Keith Bradsher has a largely excellent article in Wednesday’s Times that’s focused on the (possibly illegal) advantages that the Chinese government is providing its clean energy firms. In reporting the piece, though, he falls prey to a deceptive story about the success of Chinese solar at the expense of U.S. industry. Since it’s a story that regularly shows up in one form or another, it’s important to understand why there’s less than meets the eye. (I’ll have more to say on the broader trade issues in several upcoming articles and posts.)
Here’s the basic outline: Chinese solar businesses are booming. In this particular story, Hunan Sunzone Optoelectronics, which exports 95% of its panels, is held up as an example. U.S. businesses, meanwhile, are being hurt. Here the example is Evergreen Solar, which, we’re told, “plans to move the final manufacturing steps for its solar panels from Devens, Mass., to China next summer, eliminating 300 American jobs”. It’s a simple story: China wins, the United States loses.

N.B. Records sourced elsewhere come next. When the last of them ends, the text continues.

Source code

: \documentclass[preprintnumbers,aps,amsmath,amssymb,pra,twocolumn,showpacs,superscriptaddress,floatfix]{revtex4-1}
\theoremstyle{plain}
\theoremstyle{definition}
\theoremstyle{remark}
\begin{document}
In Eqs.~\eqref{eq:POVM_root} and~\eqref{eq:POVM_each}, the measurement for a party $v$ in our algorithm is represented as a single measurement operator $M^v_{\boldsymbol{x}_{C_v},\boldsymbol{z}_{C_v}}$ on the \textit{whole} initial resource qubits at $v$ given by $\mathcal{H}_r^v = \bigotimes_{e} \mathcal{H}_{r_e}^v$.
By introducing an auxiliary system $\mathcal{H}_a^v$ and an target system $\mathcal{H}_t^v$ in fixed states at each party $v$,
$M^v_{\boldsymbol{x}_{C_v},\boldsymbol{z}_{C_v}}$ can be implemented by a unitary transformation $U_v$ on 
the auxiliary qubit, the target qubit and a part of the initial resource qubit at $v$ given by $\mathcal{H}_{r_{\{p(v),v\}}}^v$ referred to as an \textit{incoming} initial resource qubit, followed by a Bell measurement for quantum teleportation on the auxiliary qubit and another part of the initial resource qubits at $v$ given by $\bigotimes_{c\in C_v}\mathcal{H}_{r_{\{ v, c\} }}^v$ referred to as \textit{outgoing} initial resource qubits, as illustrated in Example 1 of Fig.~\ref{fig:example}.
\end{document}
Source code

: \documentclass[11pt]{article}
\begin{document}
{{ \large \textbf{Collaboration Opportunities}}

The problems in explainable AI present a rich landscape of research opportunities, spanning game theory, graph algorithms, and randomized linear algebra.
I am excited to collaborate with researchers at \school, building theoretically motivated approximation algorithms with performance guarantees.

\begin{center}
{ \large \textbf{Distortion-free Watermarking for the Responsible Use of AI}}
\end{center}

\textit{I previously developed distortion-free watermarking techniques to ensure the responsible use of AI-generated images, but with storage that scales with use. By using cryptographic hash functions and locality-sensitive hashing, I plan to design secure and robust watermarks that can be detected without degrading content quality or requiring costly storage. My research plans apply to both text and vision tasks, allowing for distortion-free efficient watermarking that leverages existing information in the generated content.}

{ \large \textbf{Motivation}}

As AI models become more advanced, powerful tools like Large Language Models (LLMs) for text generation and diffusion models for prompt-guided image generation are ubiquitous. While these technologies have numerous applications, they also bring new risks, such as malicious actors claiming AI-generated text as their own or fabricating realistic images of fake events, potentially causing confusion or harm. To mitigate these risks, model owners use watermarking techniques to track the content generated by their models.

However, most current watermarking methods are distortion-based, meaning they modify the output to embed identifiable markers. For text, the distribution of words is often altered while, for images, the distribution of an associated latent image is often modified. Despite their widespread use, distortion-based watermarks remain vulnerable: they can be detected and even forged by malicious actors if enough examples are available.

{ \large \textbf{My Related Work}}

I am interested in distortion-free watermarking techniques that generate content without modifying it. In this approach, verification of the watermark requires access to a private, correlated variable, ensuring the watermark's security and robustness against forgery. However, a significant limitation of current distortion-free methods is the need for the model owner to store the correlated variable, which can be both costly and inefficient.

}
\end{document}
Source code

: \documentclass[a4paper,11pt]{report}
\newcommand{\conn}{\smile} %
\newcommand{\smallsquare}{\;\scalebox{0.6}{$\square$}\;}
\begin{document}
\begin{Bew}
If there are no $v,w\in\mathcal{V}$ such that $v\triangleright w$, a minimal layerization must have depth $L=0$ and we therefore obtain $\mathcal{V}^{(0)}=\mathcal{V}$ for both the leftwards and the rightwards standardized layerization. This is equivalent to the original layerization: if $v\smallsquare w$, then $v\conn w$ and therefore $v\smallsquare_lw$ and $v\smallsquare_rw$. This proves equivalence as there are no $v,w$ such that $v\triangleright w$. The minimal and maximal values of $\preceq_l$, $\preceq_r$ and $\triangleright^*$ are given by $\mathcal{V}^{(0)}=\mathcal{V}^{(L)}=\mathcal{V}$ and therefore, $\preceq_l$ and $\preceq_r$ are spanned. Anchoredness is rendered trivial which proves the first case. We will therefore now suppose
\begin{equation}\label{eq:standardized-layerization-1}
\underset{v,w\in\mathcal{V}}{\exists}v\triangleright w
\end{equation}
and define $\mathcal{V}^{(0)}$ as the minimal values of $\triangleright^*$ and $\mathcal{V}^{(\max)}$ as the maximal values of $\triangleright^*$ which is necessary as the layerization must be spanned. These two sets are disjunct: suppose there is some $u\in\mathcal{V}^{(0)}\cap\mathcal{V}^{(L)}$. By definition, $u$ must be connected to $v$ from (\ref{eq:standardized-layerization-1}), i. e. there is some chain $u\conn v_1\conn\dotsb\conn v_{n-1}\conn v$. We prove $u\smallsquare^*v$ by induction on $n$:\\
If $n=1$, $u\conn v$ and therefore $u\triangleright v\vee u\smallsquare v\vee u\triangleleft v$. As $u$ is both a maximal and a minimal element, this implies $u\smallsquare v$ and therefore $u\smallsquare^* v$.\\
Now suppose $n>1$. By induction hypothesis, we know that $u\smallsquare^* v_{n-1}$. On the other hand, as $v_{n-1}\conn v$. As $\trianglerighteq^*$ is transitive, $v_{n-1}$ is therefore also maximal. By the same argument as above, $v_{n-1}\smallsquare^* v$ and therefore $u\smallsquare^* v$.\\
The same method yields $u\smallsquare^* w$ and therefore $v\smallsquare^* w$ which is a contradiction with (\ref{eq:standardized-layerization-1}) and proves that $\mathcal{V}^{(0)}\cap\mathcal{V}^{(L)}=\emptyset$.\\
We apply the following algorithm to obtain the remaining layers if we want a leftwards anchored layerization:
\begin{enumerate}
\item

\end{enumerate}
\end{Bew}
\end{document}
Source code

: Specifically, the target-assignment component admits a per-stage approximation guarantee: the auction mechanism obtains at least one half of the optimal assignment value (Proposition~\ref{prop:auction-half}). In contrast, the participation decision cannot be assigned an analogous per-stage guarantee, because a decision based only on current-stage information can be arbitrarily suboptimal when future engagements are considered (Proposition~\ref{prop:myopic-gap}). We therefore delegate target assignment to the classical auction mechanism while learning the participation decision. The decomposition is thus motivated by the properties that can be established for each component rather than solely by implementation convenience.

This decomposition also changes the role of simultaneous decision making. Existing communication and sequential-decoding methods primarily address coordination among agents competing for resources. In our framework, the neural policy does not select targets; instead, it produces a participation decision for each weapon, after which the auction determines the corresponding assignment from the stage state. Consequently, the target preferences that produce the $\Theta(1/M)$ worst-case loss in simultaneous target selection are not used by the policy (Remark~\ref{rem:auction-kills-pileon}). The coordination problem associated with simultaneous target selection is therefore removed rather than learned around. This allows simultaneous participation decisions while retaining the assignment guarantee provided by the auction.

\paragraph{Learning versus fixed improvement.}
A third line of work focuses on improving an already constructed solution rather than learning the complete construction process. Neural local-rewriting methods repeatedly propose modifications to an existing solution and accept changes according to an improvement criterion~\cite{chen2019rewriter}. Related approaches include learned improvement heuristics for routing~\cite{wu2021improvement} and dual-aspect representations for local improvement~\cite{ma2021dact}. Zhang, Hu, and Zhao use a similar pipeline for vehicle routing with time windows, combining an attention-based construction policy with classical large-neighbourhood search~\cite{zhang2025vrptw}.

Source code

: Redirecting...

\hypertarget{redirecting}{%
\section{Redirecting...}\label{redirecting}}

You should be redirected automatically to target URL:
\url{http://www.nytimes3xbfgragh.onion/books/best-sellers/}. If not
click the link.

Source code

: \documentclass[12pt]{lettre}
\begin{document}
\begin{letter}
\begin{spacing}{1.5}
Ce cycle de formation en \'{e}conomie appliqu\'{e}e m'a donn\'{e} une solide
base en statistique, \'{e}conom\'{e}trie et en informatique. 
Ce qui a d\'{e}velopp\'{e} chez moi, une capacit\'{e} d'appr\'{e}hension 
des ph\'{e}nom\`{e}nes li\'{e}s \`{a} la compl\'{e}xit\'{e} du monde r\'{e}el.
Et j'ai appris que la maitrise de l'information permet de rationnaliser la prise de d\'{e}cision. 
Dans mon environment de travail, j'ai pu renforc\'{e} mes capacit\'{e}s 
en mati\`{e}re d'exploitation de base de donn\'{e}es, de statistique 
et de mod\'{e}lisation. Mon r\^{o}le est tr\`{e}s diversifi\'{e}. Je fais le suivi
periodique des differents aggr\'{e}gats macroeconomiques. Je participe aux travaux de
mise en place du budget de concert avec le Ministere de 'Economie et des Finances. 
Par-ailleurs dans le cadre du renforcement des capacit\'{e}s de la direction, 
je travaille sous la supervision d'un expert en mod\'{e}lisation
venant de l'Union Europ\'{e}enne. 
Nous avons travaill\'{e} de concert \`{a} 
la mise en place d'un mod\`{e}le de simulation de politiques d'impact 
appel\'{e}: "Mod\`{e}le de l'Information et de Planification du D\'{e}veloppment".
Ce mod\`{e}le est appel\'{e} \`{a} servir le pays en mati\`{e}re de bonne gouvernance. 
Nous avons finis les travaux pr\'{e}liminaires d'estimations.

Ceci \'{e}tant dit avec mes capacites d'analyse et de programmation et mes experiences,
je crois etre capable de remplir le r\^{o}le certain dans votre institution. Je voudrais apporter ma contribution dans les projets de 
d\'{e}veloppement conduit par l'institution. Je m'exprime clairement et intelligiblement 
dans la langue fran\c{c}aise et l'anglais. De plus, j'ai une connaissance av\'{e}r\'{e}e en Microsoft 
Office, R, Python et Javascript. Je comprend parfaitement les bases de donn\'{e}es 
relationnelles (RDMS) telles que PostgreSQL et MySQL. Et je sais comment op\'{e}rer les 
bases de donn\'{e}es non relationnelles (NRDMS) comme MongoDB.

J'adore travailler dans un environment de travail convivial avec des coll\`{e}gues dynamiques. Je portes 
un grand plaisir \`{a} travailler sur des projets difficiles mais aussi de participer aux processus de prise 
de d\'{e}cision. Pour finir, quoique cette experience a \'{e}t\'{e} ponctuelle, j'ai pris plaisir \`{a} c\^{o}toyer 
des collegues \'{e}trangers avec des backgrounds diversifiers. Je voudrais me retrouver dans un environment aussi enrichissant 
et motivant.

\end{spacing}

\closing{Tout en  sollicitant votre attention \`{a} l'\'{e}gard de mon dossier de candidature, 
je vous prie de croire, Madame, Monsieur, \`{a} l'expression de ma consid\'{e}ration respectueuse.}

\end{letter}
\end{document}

But let’s take a more careful look at what’s going on. There are four basic stages in solar module manufacturing: silicon purification, ingot and wafer manufacturing, cell production, and module assembly. Evergreen Solar, according to its website, derives its competitive advantage through a proprietary low-cost technology for making wafers. Hunan Sunzone Optoelectronics, meanwhile, advertises its focus as being on cell production and module assembly. The two types of firms are not entirely, or even mostly, in competition.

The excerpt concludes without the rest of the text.